--- Data under study Enclosed Below ---

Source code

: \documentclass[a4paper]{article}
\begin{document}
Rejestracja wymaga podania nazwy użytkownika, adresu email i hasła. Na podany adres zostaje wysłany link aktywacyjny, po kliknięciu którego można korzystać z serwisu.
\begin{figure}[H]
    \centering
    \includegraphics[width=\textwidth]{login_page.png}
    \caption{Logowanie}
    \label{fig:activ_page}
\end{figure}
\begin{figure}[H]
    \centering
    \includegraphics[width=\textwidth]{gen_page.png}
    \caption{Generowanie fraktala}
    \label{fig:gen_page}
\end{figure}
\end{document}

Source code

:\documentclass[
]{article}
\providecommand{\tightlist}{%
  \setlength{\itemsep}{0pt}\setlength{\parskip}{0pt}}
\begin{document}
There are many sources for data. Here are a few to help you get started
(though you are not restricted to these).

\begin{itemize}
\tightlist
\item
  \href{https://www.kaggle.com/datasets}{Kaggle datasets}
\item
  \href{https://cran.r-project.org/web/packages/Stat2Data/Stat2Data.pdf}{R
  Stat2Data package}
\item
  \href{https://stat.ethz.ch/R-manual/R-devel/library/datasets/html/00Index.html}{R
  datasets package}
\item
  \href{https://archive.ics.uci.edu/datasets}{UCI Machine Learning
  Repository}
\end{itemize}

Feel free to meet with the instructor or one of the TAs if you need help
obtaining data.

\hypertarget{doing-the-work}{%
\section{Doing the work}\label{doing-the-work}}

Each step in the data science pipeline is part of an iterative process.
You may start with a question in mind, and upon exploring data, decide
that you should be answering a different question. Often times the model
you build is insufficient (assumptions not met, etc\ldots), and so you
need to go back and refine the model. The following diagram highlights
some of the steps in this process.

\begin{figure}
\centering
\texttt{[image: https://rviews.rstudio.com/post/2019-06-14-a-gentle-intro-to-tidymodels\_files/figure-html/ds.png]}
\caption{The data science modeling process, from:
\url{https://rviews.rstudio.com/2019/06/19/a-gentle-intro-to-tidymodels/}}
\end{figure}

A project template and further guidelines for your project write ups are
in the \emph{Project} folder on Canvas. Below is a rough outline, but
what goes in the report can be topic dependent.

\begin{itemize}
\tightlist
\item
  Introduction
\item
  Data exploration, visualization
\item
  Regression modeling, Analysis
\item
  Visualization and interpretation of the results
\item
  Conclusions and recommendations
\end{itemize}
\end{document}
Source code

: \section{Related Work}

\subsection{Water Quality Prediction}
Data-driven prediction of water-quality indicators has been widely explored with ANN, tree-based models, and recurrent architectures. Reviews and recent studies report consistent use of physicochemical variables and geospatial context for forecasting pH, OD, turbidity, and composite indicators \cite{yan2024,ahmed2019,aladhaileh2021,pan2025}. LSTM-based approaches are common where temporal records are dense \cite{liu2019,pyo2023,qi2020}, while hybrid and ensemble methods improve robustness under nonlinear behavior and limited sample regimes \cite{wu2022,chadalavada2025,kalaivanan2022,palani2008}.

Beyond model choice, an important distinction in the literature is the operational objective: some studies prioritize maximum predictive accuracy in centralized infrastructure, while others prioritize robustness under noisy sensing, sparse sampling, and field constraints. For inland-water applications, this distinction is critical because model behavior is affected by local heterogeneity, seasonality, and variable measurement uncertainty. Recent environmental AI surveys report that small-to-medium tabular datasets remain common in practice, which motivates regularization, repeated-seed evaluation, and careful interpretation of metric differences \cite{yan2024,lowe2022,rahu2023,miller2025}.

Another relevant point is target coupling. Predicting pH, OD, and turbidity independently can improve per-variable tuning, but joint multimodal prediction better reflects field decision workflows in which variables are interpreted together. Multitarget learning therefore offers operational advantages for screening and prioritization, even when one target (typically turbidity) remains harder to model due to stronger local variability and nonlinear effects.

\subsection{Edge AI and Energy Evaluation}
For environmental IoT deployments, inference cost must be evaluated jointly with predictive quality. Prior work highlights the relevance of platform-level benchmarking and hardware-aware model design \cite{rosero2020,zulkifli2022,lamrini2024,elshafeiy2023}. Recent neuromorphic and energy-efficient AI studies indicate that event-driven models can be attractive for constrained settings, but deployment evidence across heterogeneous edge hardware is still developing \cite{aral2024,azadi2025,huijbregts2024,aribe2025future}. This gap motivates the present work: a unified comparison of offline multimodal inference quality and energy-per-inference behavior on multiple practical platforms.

--- End of Enclosed Data under study ---

- [Task objective]
Every record is to be written out verbatim.

- [Exercise answer]
Source code

: \documentclass[a4paper]{article}
\begin{document}
Rejestracja wymaga podania nazwy użytkownika, adresu email i hasła. Na podany adres zostaje wysłany link aktywacyjny, po kliknięciu którego można korzystać z serwisu.
\begin{figure}[H]
    \centering
    \includegraphics[width=\textwidth]{login_page.png}
    \caption{Logowanie}
    \label{fig:activ_page}
\end{figure}
\begin{figure}[H]
    \centering
    \includegraphics[width=\textwidth]{gen_page.png}
    \caption{Generowanie fraktala}
    \label{fig:gen_page}
\end{figure}
\end{document}

Source code

:\documentclass[
]{article}
\providecommand{\tightlist}{%
  \setlength{\itemsep}{0pt}\setlength{\parskip}{0pt}}
\begin{document}
There are many sources for data. Here are a few to help you get started
(though you are not restricted to these).

\begin{itemize}
\tightlist
\item
  \href{https://www.kaggle.com/datasets}{Kaggle datasets}
\item
  \href{https://cran.r-project.org/web/packages/Stat2Data/Stat2Data.pdf}{R
  Stat2Data package}
\item
  \href{https://stat.ethz.ch/R-manual/R-devel/library/datasets/html/00Index.html}{R
  datasets package}
\item
  \href{https://archive.ics.uci.edu/datasets}{UCI Machine Learning
  Repository}
\end{itemize}

Feel free to meet with the instructor or one of the TAs if you need help
obtaining data.

\hypertarget{doing-the-work}{%
\section{Doing the work}\label{doing-the-work}}

Each step in the data science pipeline is part of an iterative process.
You may start with a question in mind, and upon exploring data, decide
that you should be answering a different question. Often times the model
you build is insufficient (assumptions not met, etc\ldots), and so you
need to go back and refine the model. The following diagram highlights
some of the steps in this process.

\begin{figure}
\centering
\texttt{[image: https://rviews.rstudio.com/post/2019-06-14-a-gentle-intro-to-tidymodels\_files/figure-html/ds.png]}
\caption{The data science modeling process, from:
\url{https://rviews.rstudio.com/2019/06/19/a-gentle-intro-to-tidymodels/}}
\end{figure}

A project template and further guidelines for your project write ups are
in the \emph{Project} folder on Canvas. Below is a rough outline, but
what goes in the report can be topic dependent.

\begin{itemize}
\tightlist
\item
  Introduction
\item
  Data exploration, visualization
\item
  Regression modeling, Analysis
\item
  Visualization and interpretation of the results
\item
  Conclusions and recommendations
\end{itemize}
\end{document}
Source code

: \section{Related Work}

\subsection{Water Quality Prediction}
Data-driven prediction of water-quality indicators has been widely explored with ANN, tree-based models, and recurrent architectures. Reviews and recent studies report consistent use of physicochemical variables and geospatial context for forecasting pH, OD, turbidity, and composite indicators \cite{yan2024,ahmed2019,aladhaileh2021,pan2025}. LSTM-based approaches are common where temporal records are dense \cite{liu2019,pyo2023,qi2020}, while hybrid and ensemble methods improve robustness under nonlinear behavior and limited sample regimes \cite{wu2022,chadalavada2025,kalaivanan2022,palani2008}.

Beyond model choice, an important distinction in the literature is the operational objective: some studies prioritize maximum predictive accuracy in centralized infrastructure, while others prioritize robustness under noisy sensing, sparse sampling, and field constraints. For inland-water applications, this distinction is critical because model behavior is affected by local heterogeneity, seasonality, and variable measurement uncertainty. Recent environmental AI surveys report that small-to-medium tabular datasets remain common in practice, which motivates regularization, repeated-seed evaluation, and careful interpretation of metric differences \cite{yan2024,lowe2022,rahu2023,miller2025}.

Another relevant point is target coupling. Predicting pH, OD, and turbidity independently can improve per-variable tuning, but joint multimodal prediction better reflects field decision workflows in which variables are interpreted together. Multitarget learning therefore offers operational advantages for screening and prioritization, even when one target (typically turbidity) remains harder to model due to stronger local variability and nonlinear effects.

\subsection{Edge AI and Energy Evaluation}
For environmental IoT deployments, inference cost must be evaluated jointly with predictive quality. Prior work highlights the relevance of platform-level benchmarking and hardware-aware model design \cite{rosero2020,zulkifli2022,lamrini2024,elshafeiy2023}. Recent neuromorphic and energy-efficient AI studies indicate that event-driven models can be attractive for constrained settings, but deployment evidence across heterogeneous edge hardware is still developing \cite{aral2024,azadi2025,huijbregts2024,aribe2025future}. This gap motivates the present work: a unified comparison of offline multimodal inference quality and energy-per-inference behavior on multiple practical platforms.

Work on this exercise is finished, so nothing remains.